§ WHAT THE EXERCISE ASKS:
Transcribe verbatim the span of lines that opens with the line containing "## 1. 线性可分 SVM 问题构建" and closes with the last line of the data below.

§ GIVEN RECORDS:
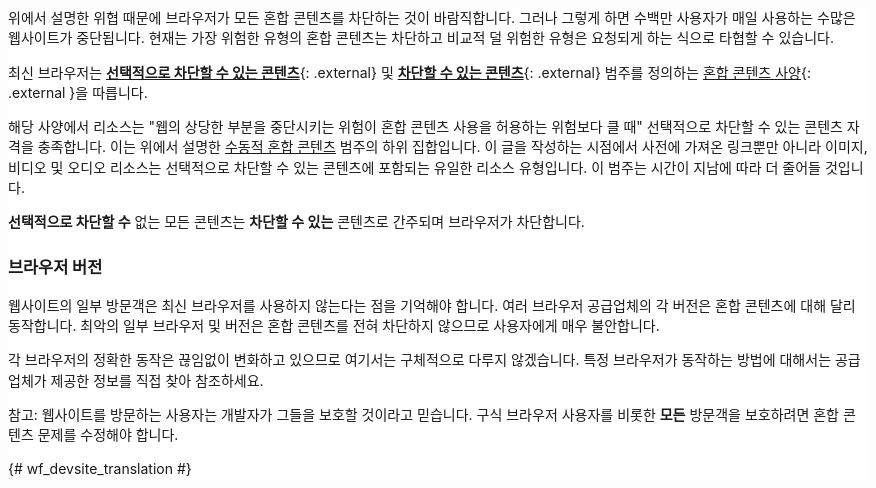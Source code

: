 위에서 설명한 위협 때문에 브라우저가 모든 
혼합 콘텐츠를 차단하는 것이 바람직합니다. 그러나 그렇게 하면 수백만 사용자가 매일 사용하는 
수많은 웹사이트가 중단됩니다. 현재는 가장 위험한 유형의 혼합 콘텐츠는 
차단하고 비교적 덜 위험한 유형은 
요청되게 하는 식으로 타협할 수 있습니다. 

최신 브라우저는 [**선택적으로 차단할 수 있는 콘텐츠**](https://w3c.github.io/webappsec/specs/mixedcontent/#category-optionally-blockable){: .external} 및 [**차단할 수 있는 콘텐츠**](https://w3c.github.io/webappsec/specs/mixedcontent/#category-blockable){: .external} 범주를 정의하는 [혼합 콘텐츠 사양](https://w3c.github.io/webappsec/specs/mixedcontent/){: .external }을 따릅니다. 

해당 사양에서 리소스는 "웹의 
상당한 부분을 중단시키는 위험이 혼합 콘텐츠 사용을 허용하는 
위험보다 클 때" 선택적으로 차단할 수 있는 콘텐츠 자격을 충족합니다. 이는 위에서 설명한 [수동적 혼합 
콘텐츠](#passive-mixed-content) 범주의 하위 집합입니다. 이 글을 작성하는 시점에서 사전에 가져온 링크뿐만 아니라 이미지, 
비디오 및 오디오 리소스는 선택적으로 차단할 수 있는 콘텐츠에 
포함되는 유일한 리소스 유형입니다. 이 범주는 
시간이 지남에 따라 더 줄어들 것입니다.

**선택적으로 차단할 수** 없는 모든 콘텐츠는 **차단할 수 있는** 콘텐츠로 간주되며 
브라우저가 차단합니다. 

### 브라우저 버전

웹사이트의 일부 방문객은 최신 브라우저를 사용하지 않는다는 점을 
기억해야 합니다. 여러 브라우저 공급업체의 각 버전은 혼합 콘텐츠에 
대해 달리 동작합니다. 최악의 일부 브라우저 및 버전은 
혼합 콘텐츠를 전혀 차단하지 않으므로 사용자에게 매우 불안합니다. 

각 브라우저의 정확한 동작은 끊임없이 변화하고 있으므로 여기서는 
구체적으로 다루지 않겠습니다. 특정 브라우저가 동작하는 방법에 대해서는 
공급업체가 제공한 정보를 직접 찾아 참조하세요. 

참고: 웹사이트를 방문하는 사용자는 개발자가 그들을 보호할 것이라고 믿습니다. 구식 브라우저 사용자를 비롯한 <b>모든</b> 방문객을 보호하려면 혼합 콘텐츠 문제를 수정해야 합니다.




{# wf_devsite_translation #}
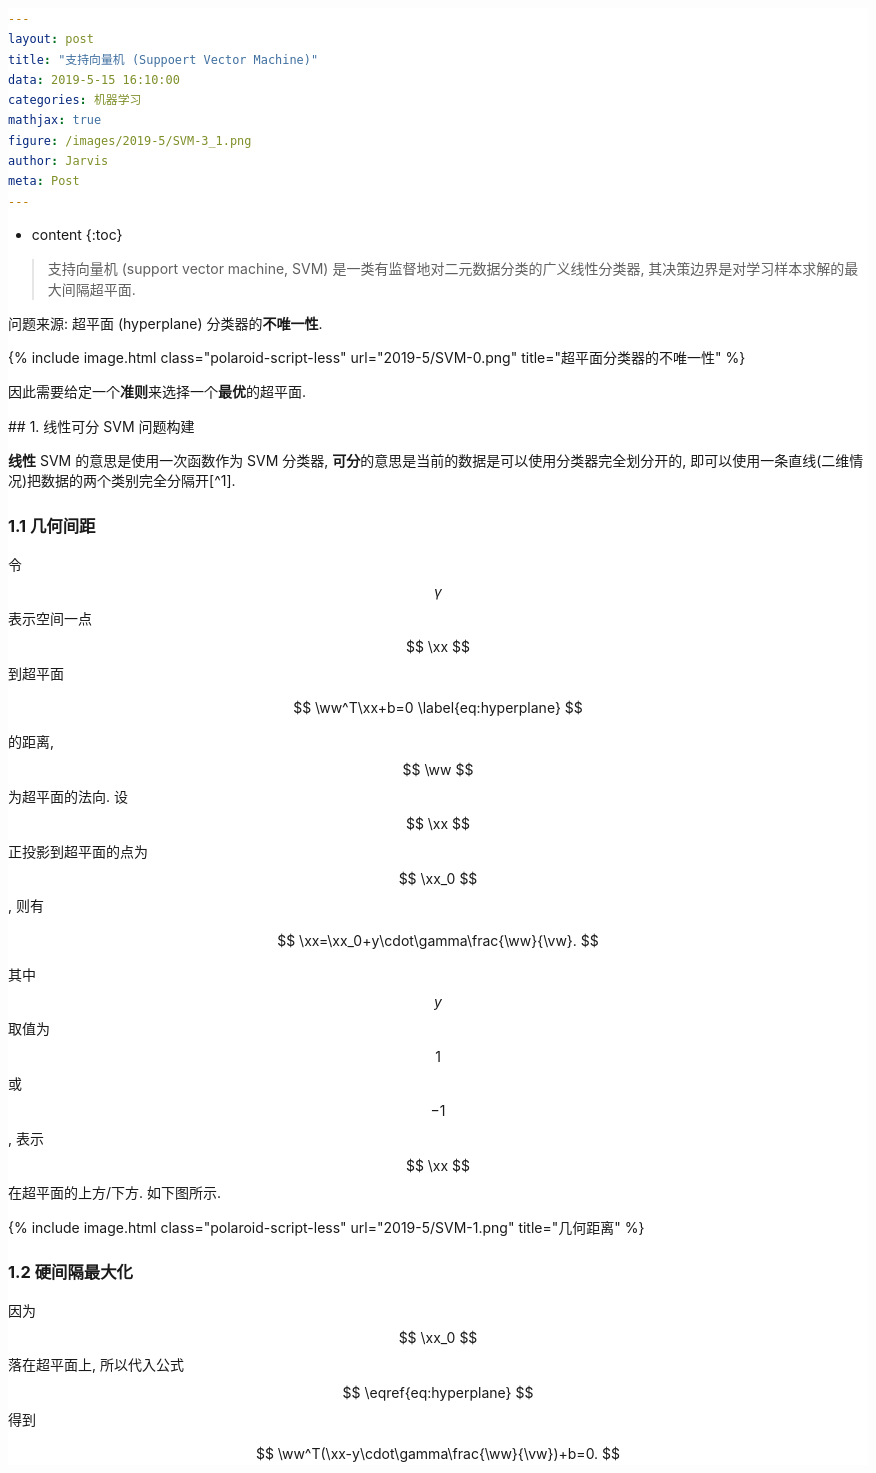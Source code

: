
 ```yaml
---
layout: post
title: "支持向量机 (Suppoert Vector Machine)"
data: 2019-5-15 16:10:00
categories: 机器学习
mathjax: true
figure: /images/2019-5/SVM-3_1.png
author: Jarvis
meta: Post
---
```


* content
{:toc}



> 支持向量机 (support vector machine, SVM) 是一类有监督地对二元数据分类的广义线性分类器, 其决策边界是对学习样本求解的最大间隔超平面. 

问题来源: 超平面 (hyperplane) 分类器的**不唯一性**. 

{% include image.html class="polaroid-script-less" url="2019-5/SVM-0.png" title="超平面分类器的不唯一性" %}

因此需要给定一个**准则**来选择一个**最优**的超平面. 
<p hidden> $$ \def\xx{\mathbf{x}} \def\ww{\mathbf{w}} \def\vw{\lVert\ww\rVert} \def\sui{\sum_{i=1}^n} \def\suj{\sum_{j=1}^n} $$ </p>
## 1. 线性可分 SVM 问题构建

**线性** SVM 的意思是使用一次函数作为 SVM 分类器, **可分**的意思是当前的数据是可以使用分类器完全划分开的, 即可以使用一条直线(二维情况)把数据的两个类别完全分隔开[^1].

### 1.1 几何间距

令 $$ \gamma $$ 表示空间一点 $$  \xx  $$ 到超平面

$$
\ww^T\xx+b=0 \label{eq:hyperplane}
$$


的距离, $$  \ww  $$ 为超平面的法向. 设 $$  \xx  $$ 正投影到超平面的点为 $$  \xx_0  $$ , 则有

$$
\xx=\xx_0+y\cdot\gamma\frac{\ww}{\vw}.
$$

其中 $$ y $$ 取值为 $$ 1 $$ 或 $$ -1 $$, 表示 $$  \xx  $$ 在超平面的上方/下方. 如下图所示.

{% include image.html class="polaroid-script-less" url="2019-5/SVM-1.png" title="几何距离" %}

### 1.2 硬间隔最大化

因为 $$  \xx_0  $$ 落在超平面上, 所以代入公式 $$ \eqref{eq:hyperplane} $$ 得到

$$
\ww^T(\xx-y\cdot\gamma\frac{\ww}{\vw})+b=0.
$$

§ ANSWER FOR THIS EXERCISE:
## 1. 线性可分 SVM 问题构建

**线性** SVM 的意思是使用一次函数作为 SVM 分类器, **可分**的意思是当前的数据是可以使用分类器完全划分开的, 即可以使用一条直线(二维情况)把数据的两个类别完全分隔开[^1].

### 1.1 几何间距

令 $$ \gamma $$ 表示空间一点 $$  \xx  $$ 到超平面

$$
\ww^T\xx+b=0 \label{eq:hyperplane}
$$


的距离, $$  \ww  $$ 为超平面的法向. 设 $$  \xx  $$ 正投影到超平面的点为 $$  \xx_0  $$ , 则有

$$
\xx=\xx_0+y\cdot\gamma\frac{\ww}{\vw}.
$$

其中 $$ y $$ 取值为 $$ 1 $$ 或 $$ -1 $$, 表示 $$  \xx  $$ 在超平面的上方/下方. 如下图所示.

{% include image.html class="polaroid-script-less" url="2019-5/SVM-1.png" title="几何距离" %}

### 1.2 硬间隔最大化

因为 $$  \xx_0  $$ 落在超平面上, 所以代入公式 $$ \eqref{eq:hyperplane} $$ 得到

$$
\ww^T(\xx-y\cdot\gamma\frac{\ww}{\vw})+b=0.
$$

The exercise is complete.